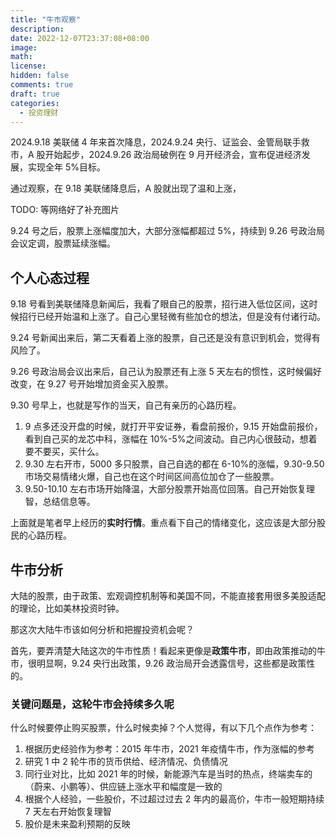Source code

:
 ```yaml
---
title: "牛市观察"
description:
date: 2022-12-07T23:37:08+08:00
image:
math:
license:
hidden: false
comments: true
draft: true
categories:
  - 投资理财
---
```


2024.9.18 美联储 4 年来首次降息，2024.9.24 央行、证监会、金管局联手救市，A 股开始起步，2024.9.26 政治局破例在 9 月开经济会，宣布促进经济发展，实现全年 5%目标。

通过观察，在 9.18 美联储降息后，A 股就出现了温和上涨，

TODO: 等网络好了补充图片

9.24 号之后，股票上涨幅度加大，大部分涨幅都超过 5%，持续到 9.26 号政治局会议定调，股票延续涨幅。

## 个人心态过程

9.18 号看到美联储降息新闻后，我看了眼自己的股票，招行进入低位区间，这时候招行已经开始温和上涨了。自己心里轻微有些加仓的想法，但是没有付诸行动。

9.24 号新闻出来后，第二天看着上涨的股票，自己还是没有意识到机会，觉得有风险了。

9.26 号政治局会议出来后，自己认为股票还有上涨 5 天左右的惯性，这时候偏好改变，在 9.27 号开始增加资金买入股票。

9.30 号早上，也就是写作的当天，自己有亲历的心路历程。

1. 9 点多还没开盘的时候，就打开平安证券，看盘前报价，9.15 开始盘前报价，看到自己买的龙芯中科，涨幅在 10%-5%之间波动。自己内心很鼓动，想着要不要买，买什么。
2. 9.30 左右开市，5000 多只股票，自己自选的都在 6-10%的涨幅，9.30-9.50 市场交易情绪火爆，自己也在这个时间区间高位加仓了一些股票。
3. 9.50-10.10 左右市场开始降温，大部分股票开始高位回落。自己开始恢复理智，总结信息等。

上面就是笔者早上经历的**实时行情**。重点看下自己的情绪变化，这应该是大部分股民的心路历程。

## 牛市分析

大陆的股票，由于政策、宏观调控机制等和美国不同，不能直接套用很多美股适配的理论，比如美林投资时钟。

那这次大陆牛市该如何分析和把握投资机会呢？

首先，要弄清楚大陆这次的牛市性质！看起来更像是**政策牛市**，即由政策推动的牛市，很明显啊，9.24 央行出政策，9.26 政治局开会透露信号，这些都是政策性的。

### 关键问题是，这轮牛市会持续多久呢

什么时候要停止购买股票，什么时候卖掉？个人觉得，有以下几个点作为参考：

1. 根据历史经验作为参考：2015 年牛市，2021 年疫情牛市，作为涨幅的参考
2. 研究 1 中 2 轮牛市的货币供给、经济情况、负债情况
3. 同行业对比，比如 2021 年的时候，新能源汽车是当时的热点，终端卖车的（蔚来、小鹏等）、供应链上涨水平和幅度是一致的
4. 根据个人经验，一些股价，不过超过过去 2 年内的最高价，牛市一般短期持续 7 天左右开始恢复理智
5. 股价是未来盈利预期的反映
········
# WHAT TO DO
Print the data again word for word, pictures excluded.

# TASK RESPONSE
Source code

:
 ```yaml
---
title: "牛市观察"
description:
date: 2022-12-07T23:37:08+08:00
image:
math:
license:
hidden: false
comments: true
draft: true
categories:
  - 投资理财
---
```


2024.9.18 美联储 4 年来首次降息，2024.9.24 央行、证监会、金管局联手救市，A 股开始起步，2024.9.26 政治局破例在 9 月开经济会，宣布促进经济发展，实现全年 5%目标。

通过观察，在 9.18 美联储降息后，A 股就出现了温和上涨，

TODO: 等网络好了补充图片

9.24 号之后，股票上涨幅度加大，大部分涨幅都超过 5%，持续到 9.26 号政治局会议定调，股票延续涨幅。

## 个人心态过程

9.18 号看到美联储降息新闻后，我看了眼自己的股票，招行进入低位区间，这时候招行已经开始温和上涨了。自己心里轻微有些加仓的想法，但是没有付诸行动。

9.24 号新闻出来后，第二天看着上涨的股票，自己还是没有意识到机会，觉得有风险了。

9.26 号政治局会议出来后，自己认为股票还有上涨 5 天左右的惯性，这时候偏好改变，在 9.27 号开始增加资金买入股票。

9.30 号早上，也就是写作的当天，自己有亲历的心路历程。

1. 9 点多还没开盘的时候，就打开平安证券，看盘前报价，9.15 开始盘前报价，看到自己买的龙芯中科，涨幅在 10%-5%之间波动。自己内心很鼓动，想着要不要买，买什么。
2. 9.30 左右开市，5000 多只股票，自己自选的都在 6-10%的涨幅，9.30-9.50 市场交易情绪火爆，自己也在这个时间区间高位加仓了一些股票。
3. 9.50-10.10 左右市场开始降温，大部分股票开始高位回落。自己开始恢复理智，总结信息等。

上面就是笔者早上经历的**实时行情**。重点看下自己的情绪变化，这应该是大部分股民的心路历程。

## 牛市分析

大陆的股票，由于政策、宏观调控机制等和美国不同，不能直接套用很多美股适配的理论，比如美林投资时钟。

那这次大陆牛市该如何分析和把握投资机会呢？

首先，要弄清楚大陆这次的牛市性质！看起来更像是**政策牛市**，即由政策推动的牛市，很明显啊，9.24 央行出政策，9.26 政治局开会透露信号，这些都是政策性的。

### 关键问题是，这轮牛市会持续多久呢

什么时候要停止购买股票，什么时候卖掉？个人觉得，有以下几个点作为参考：

1. 根据历史经验作为参考：2015 年牛市，2021 年疫情牛市，作为涨幅的参考
2. 研究 1 中 2 轮牛市的货币供给、经济情况、负债情况
3. 同行业对比，比如 2021 年的时候，新能源汽车是当时的热点，终端卖车的（蔚来、小鹏等）、供应链上涨水平和幅度是一致的
4. 根据个人经验，一些股价，不过超过过去 2 年内的最高价，牛市一般短期持续 7 天左右开始恢复理智
5. 股价是未来盈利预期的反映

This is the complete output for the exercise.